La divinité du Christ est donc aujourd’hui établie de trois façons : par les présents des mages, par le témoignage du Père, par le changement de l’eau en vin ; en effet, l’autorité de la Sainte Écriture a établi que toute parole se déciderait d’après deux ou trois, en disant : Toute chose se décide d’après la déposition de deux ou trois témoins (Mt 18). Mais parce que cette festivité elle-même nous invite à nous rendre à la table du Seigneur et à la joie de ce calice [12], il suffit d’une brève conclusion pour de si grands mystères, par notre Seigneur Jésus-Christ qui vit et règne toujours et dans les siècles des siècles. Amen.

Lire notre exposé sur : la fête de l'Épiphanie.
Lire la suite de l'exposé sur l'Épiphanie : le Baptême du Christ.



[1] Le mot ‘sacrement’ signifie ici mystère et signe sacré. Les signes de la divinité du Christ ont été présents tout au long de la vie terrestre du Verbe incarné.

[2] Le genre humain mortel.

[3] Le grand sacrement de la bonté divine est le mystère de l’Incarnation. Mais si Jésus-Christ ne manifestait pas sa divinité, il serait considéré seulement comme un homme et ignoré comme Dieu. Ainsi l’Incarnation deviendrait occasion d’erreur. La fête de l’Épiphanie célèbre les premières manifestations de la divinité du Christ.

[4] Jésus-Christ a pris notre humanité pour nous faire don de sa divinité. « O admirable échange ! Le créateur du genre humain, assumant un corps vivant, a daigné naître d’une vierge ; et naissant comme un homme mais sans semence, il nous a fait don de sa divinité. » (Liturgie du 1er janvier)

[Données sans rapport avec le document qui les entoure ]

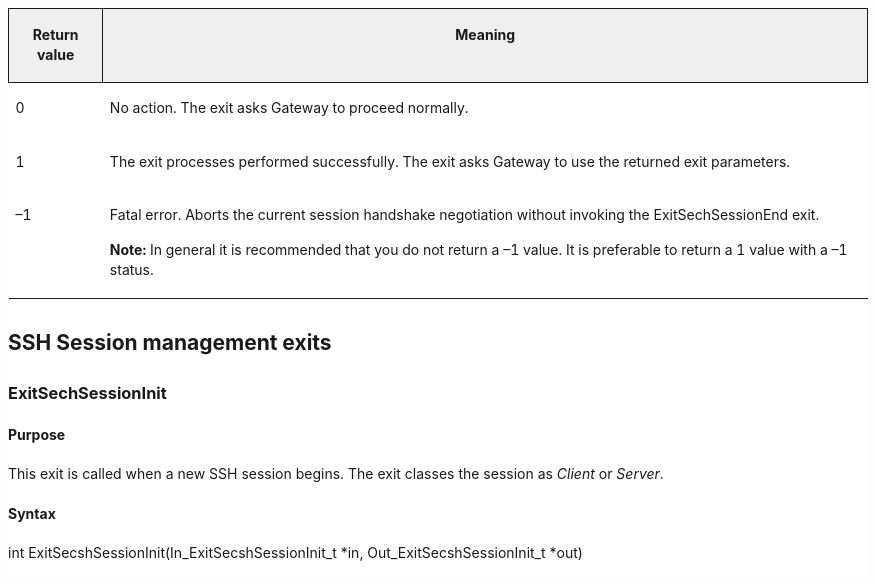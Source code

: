 <table>
         
         
         
   
   <thead>
      <tr>
<th style="padding-right: 5px; padding-left: 5px; padding-top: 2px; padding-bottom: 2px; background-color: #EFEFEF; border-top-style: Solid; border-right-style: Solid; border-bottom-style: Solid; border-bottom-width: 1px; border-right-width: 1px; border-left-width: 1px; border-left-style: Solid; border-top-width: 1px"><p>Return value</p>         </th>
<th style="padding-right: 5px; padding-left: 5px; padding-top: 2px; padding-bottom: 2px; background-color: #EFEFEF; border-top-style: Solid; border-right-style: Solid; border-bottom-style: Solid; border-bottom-width: 1px; border-top-width: 1px; border-right-width: 1px"><p>Meaning</p>         </th>
      </tr>
   </thead>
   <tbody>
      <tr>
         <td><p>0</p>         </td>
         <td><p>No action. The exit asks Gateway to proceed normally.</p>         </td>
      </tr>
      <tr>
         <td><p>1</p>         </td>
         <td><p>The exit processes performed successfully. The exit asks Gateway to use the returned exit parameters.</p>         </td>
      </tr>
      <tr>
         <td><p>–1</p>         </td>
         <td><p>Fatal error. Aborts the current session handshake negotiation without invoking the ExitSechSessionEnd exit.</p>
<p><strong>Note:</strong> In general it is recommended that you do not return a –1 value. It is preferable to return a 1 value with a –1 status.</p>         </td>
      </tr>
   </tbody>
</table>

<span id="session_management"></span>

## SSH Session management exits

<span id="ExitSechSessionInit"></span>

### ExitSechSessionInit

#### Purpose

This exit is called when a new SSH session begins. The exit classes the session as <span style="font-style: italic;">Client</span> or <span style="font-style: italic;">Server</span>.

#### Syntax

int ExitSecshSessionInit(In\_ExitSecshSessionInit\_t \*in, Out\_ExitSecshSessionInit\_t \*out)

<table>
         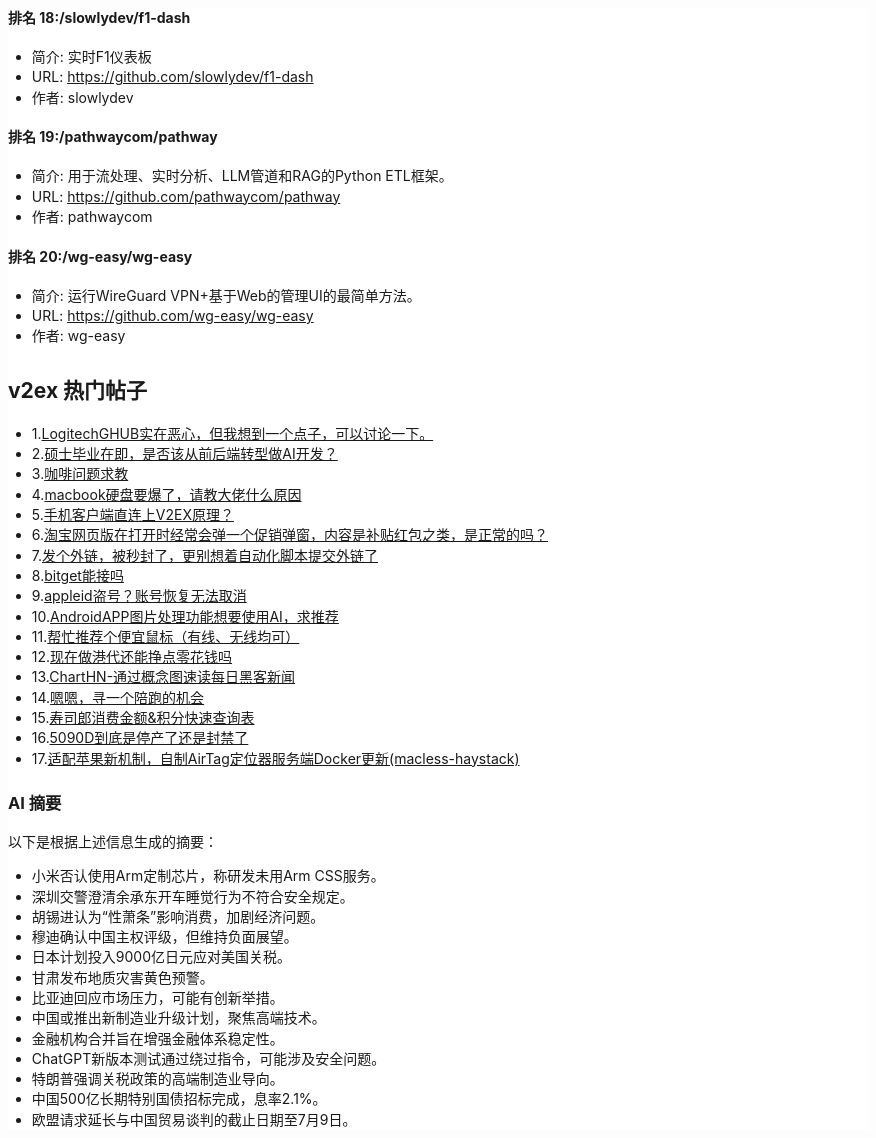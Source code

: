 #### 排名 18:/slowlydev/f1-dash
- 简介: 实时F1仪表板
- URL: https://github.com/slowlydev/f1-dash
- 作者: slowlydev 

#### 排名 19:/pathwaycom/pathway
- 简介: 用于流处理、实时分析、LLM管道和RAG的Python ETL框架。
- URL: https://github.com/pathwaycom/pathway
- 作者: pathwaycom 

#### 排名 20:/wg-easy/wg-easy
- 简介: 运行WireGuard VPN+基于Web的管理UI的最简单方法。
- URL: https://github.com/wg-easy/wg-easy
- 作者: wg-easy 

## v2ex 热门帖子

- 1.[LogitechGHUB实在恶心，但我想到一个点子，可以讨论一下。](https://www.v2ex.com/t/1134517#reply16)
- 2.[硕士毕业在即，是否该从前后端转型做AI开发？](https://www.v2ex.com/t/1134512#reply12)
- 3.[咖啡问题求教](https://www.v2ex.com/t/1134523#reply9)
- 4.[macbook硬盘要爆了，请教大佬什么原因](https://www.v2ex.com/t/1134526#reply6)
- 5.[手机客户端直连上V2EX原理？](https://www.v2ex.com/t/1134516#reply5)
- 6.[淘宝网页版在打开时经常会弹一个促销弹窗，内容是补贴红包之类，是正常的吗？](https://www.v2ex.com/t/1134522#reply4)
- 7.[发个外链，被秒封了，更别想着自动化脚本提交外链了](https://www.v2ex.com/t/1134529#reply4)
- 8.[bitget能接吗](https://www.v2ex.com/t/1134520#reply2)
- 9.[appleid盗号？账号恢复无法取消](https://www.v2ex.com/t/1134533#reply2)
- 10.[AndroidAPP图片处理功能想要使用AI，求推荐](https://www.v2ex.com/t/1134521#reply1)
- 11.[帮忙推荐个便宜鼠标（有线、无线均可）](https://www.v2ex.com/t/1134524#reply1)
- 12.[现在做港代还能挣点零花钱吗](https://www.v2ex.com/t/1134528#reply1)
- 13.[ChartHN-通过概念图速读每日黑客新闻](https://www.v2ex.com/t/1134515#reply0)
- 14.[嗯嗯，寻一个陪跑的机会](https://www.v2ex.com/t/1134525#reply0)
- 15.[寿司郎消费金额&积分快速查询表](https://www.v2ex.com/t/1134527#reply0)
- 16.[5090D到底是停产了还是封禁了](https://www.v2ex.com/t/1134532#reply0)
- 17.[适配苹果新机制，自制AirTag定位器服务端Docker更新(macless-haystack)](https://www.v2ex.com/t/1134534#reply0)
### AI 摘要

以下是根据上述信息生成的摘要：

- 小米否认使用Arm定制芯片，称研发未用Arm CSS服务。
- 深圳交警澄清余承东开车睡觉行为不符合安全规定。
- 胡锡进认为“性萧条”影响消费，加剧经济问题。
- 穆迪确认中国主权评级，但维持负面展望。
- 日本计划投入9000亿日元应对美国关税。
- 甘肃发布地质灾害黄色预警。
- 比亚迪回应市场压力，可能有创新举措。
- 中国或推出新制造业升级计划，聚焦高端技术。
- 金融机构合并旨在增强金融体系稳定性。
- ChatGPT新版本测试通过绕过指令，可能涉及安全问题。
- 特朗普强调关税政策的高端制造业导向。
- 中国500亿长期特别国债招标完成，息率2.1%。
- 欧盟请求延长与中国贸易谈判的截止日期至7月9日。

[5] Jeu de mot sur ‘errant’. L’homme erre, parce qu’il est dans l’erreur. Les astres errent, parce qu’ils n’ont pas de lieu fixe. ‘Planète’ vient du grec πλανᾶν qui signifie ‘errer’.

[6] L’entreprise indiscrète et inopportune consiste à chercher Dieu dans les astres.

[7] Cf. Mt 19,30 ; 20,16.

[8] Les mages sont les premiers païens à se convertir au Christ. Leur foi est comme une consécration des peuples ‘gentils’ qui sont appelés à entrer dans l’Église.

[9] Le Christ ne se soumet pas au baptême de Jean mais il institue le baptême qui est le premier de tout l’ordre sacramentel.

[10] Par les miracles de la traversée du la Mer Rouge, du Sinaï et du Jourdain Dieu constitue le peuple hébreu et s’assure sa fidélité par la crainte.

[11] Le vin dans lequel a été changée l’eau à Cana est le signe du sang du Christ qui est consacré dans l’Eucharistie.

[12] L’Épiphanie est donc aussi une invitation au sacrement de l’Eucharistie annoncé et symbolisé par le miracle de Cana.